Can allergic rhinitis cause lymph node enlargement?
Allergic rhinitis is an allergic (hypersensitivity) reaction triggered by allergens; identifying the specific allergen enables avoidance and thus prevents recurrent allergic episodes. Additionally, under a physician’s guidance, medications with potent anti-inflammatory, antiallergic, and anti-edematous effects may be prescribed to alleviate symptoms. But can allergic rhinitis cause lymphadenopathy (swollen lymph nodes)? The following section addresses this question.
Can allergic rhinitis cause lymphadenopathy?
Yes, allergic rhinitis can lead to lymphadenopathy. Lymph node enlargement has numerous potential causes:
First, acute infection: bacterial, viral, or rickettsial infections—for example, acute cellulitis or upper respiratory tract infections such as infectious mononucleosis.
Second, chronic infection: caused by bacteria, fungi, helminths, chlamydia, spirochetes, filarial lymphogranuloma, syphilis, HIV/AIDS, etc.

Third, leukemia: including acute lymphoblastic leukemia, chronic lymphocytic leukemia, chronic B-cell leukemia, and plasma cell leukemia.
Fourth, reactive hyperplasia: such as necrotizing hyperplastic lymphadenopathy, serum sickness, and serum-sickness-like reactions.
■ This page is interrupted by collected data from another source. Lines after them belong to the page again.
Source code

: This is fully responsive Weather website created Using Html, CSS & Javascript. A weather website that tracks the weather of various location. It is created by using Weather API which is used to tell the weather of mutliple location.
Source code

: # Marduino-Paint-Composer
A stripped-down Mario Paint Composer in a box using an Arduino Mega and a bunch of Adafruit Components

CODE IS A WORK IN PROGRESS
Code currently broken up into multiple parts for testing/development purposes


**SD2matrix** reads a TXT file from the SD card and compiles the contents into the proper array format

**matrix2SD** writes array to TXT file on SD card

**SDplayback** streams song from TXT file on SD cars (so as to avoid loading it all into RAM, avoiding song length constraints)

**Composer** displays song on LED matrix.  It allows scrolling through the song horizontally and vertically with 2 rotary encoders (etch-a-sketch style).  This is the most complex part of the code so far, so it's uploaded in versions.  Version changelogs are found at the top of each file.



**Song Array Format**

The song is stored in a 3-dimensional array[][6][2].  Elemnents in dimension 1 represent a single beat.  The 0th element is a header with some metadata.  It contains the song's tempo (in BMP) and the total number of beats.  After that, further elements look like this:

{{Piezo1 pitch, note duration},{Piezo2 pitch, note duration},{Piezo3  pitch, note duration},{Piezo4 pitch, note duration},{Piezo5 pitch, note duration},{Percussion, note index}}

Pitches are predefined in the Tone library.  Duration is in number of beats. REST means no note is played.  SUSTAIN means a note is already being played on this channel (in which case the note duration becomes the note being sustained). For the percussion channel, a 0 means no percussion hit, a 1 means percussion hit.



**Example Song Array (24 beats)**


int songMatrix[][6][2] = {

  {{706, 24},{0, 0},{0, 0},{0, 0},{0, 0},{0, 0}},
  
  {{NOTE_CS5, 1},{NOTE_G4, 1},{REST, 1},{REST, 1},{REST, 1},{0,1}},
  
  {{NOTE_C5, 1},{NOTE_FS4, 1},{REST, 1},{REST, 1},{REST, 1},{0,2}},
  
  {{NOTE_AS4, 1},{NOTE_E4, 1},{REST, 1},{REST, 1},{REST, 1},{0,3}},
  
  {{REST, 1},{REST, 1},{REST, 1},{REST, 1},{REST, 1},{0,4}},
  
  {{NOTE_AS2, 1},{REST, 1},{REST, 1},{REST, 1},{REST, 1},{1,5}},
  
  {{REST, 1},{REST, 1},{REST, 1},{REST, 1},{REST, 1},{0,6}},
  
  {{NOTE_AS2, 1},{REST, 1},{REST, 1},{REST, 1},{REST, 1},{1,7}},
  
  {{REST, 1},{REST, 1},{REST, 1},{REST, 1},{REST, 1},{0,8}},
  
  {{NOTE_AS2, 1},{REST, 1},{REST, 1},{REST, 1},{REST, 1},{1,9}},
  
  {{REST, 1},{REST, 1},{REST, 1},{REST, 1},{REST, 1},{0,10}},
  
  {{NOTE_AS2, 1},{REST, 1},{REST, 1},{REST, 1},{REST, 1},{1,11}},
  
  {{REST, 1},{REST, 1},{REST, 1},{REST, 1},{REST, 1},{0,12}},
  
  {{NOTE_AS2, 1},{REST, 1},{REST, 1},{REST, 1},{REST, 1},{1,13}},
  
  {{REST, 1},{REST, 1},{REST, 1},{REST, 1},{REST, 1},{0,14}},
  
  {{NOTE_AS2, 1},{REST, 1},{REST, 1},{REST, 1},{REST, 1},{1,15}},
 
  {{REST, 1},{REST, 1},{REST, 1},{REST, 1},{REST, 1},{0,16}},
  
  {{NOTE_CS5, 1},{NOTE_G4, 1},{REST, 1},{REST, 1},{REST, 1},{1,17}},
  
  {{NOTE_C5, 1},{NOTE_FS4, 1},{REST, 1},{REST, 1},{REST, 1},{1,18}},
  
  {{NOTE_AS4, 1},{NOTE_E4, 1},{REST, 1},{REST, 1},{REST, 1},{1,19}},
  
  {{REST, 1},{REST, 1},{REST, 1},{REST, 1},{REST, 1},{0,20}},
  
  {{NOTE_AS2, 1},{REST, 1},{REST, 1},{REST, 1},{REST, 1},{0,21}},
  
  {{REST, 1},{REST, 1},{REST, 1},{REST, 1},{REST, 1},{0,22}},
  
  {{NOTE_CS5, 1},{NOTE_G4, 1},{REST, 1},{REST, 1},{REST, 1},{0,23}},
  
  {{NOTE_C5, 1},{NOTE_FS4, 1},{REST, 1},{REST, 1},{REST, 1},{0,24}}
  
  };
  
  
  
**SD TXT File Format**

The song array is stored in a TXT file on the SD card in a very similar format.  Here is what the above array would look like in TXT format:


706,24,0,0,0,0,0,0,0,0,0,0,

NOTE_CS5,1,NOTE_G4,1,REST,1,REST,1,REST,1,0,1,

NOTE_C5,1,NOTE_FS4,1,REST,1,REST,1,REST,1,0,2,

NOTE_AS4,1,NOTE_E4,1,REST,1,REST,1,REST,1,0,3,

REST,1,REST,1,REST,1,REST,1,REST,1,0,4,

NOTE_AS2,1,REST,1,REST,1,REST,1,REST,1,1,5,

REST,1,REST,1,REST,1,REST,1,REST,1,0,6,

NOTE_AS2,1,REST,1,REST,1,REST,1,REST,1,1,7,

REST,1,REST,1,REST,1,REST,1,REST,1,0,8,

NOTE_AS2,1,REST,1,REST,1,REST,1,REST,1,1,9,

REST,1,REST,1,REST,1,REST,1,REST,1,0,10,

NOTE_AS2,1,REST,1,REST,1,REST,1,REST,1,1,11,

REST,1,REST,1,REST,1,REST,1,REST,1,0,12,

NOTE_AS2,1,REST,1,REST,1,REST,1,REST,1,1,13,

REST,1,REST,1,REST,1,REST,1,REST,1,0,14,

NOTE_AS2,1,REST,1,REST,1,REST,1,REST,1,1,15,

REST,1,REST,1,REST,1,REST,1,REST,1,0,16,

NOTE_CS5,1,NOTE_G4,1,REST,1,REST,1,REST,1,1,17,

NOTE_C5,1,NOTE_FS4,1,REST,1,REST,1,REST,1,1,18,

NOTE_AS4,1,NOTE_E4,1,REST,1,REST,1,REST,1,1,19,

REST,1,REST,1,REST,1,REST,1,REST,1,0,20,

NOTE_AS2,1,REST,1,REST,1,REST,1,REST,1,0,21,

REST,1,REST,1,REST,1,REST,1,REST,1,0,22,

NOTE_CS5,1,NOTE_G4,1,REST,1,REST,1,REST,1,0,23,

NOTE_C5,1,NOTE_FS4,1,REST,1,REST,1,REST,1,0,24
If lymphadenopathy occurs in a patient with allergic rhinitis, the following diagnostic tests may be performed:
1. Complete blood count (CBC): Total peripheral white blood cell (WBC) count and differential provide valuable clues for determining the underlying cause of lymphadenopathy. Elevated total WBC count and neutrophilia commonly suggest bacterial infection, whereas normal or reduced total WBC count with relative or absolute lymphocytosis often points to viral infection.
2. Serologic testing: e.g., antinuclear antibody (ANA) panel.
We hope the above information is helpful to you.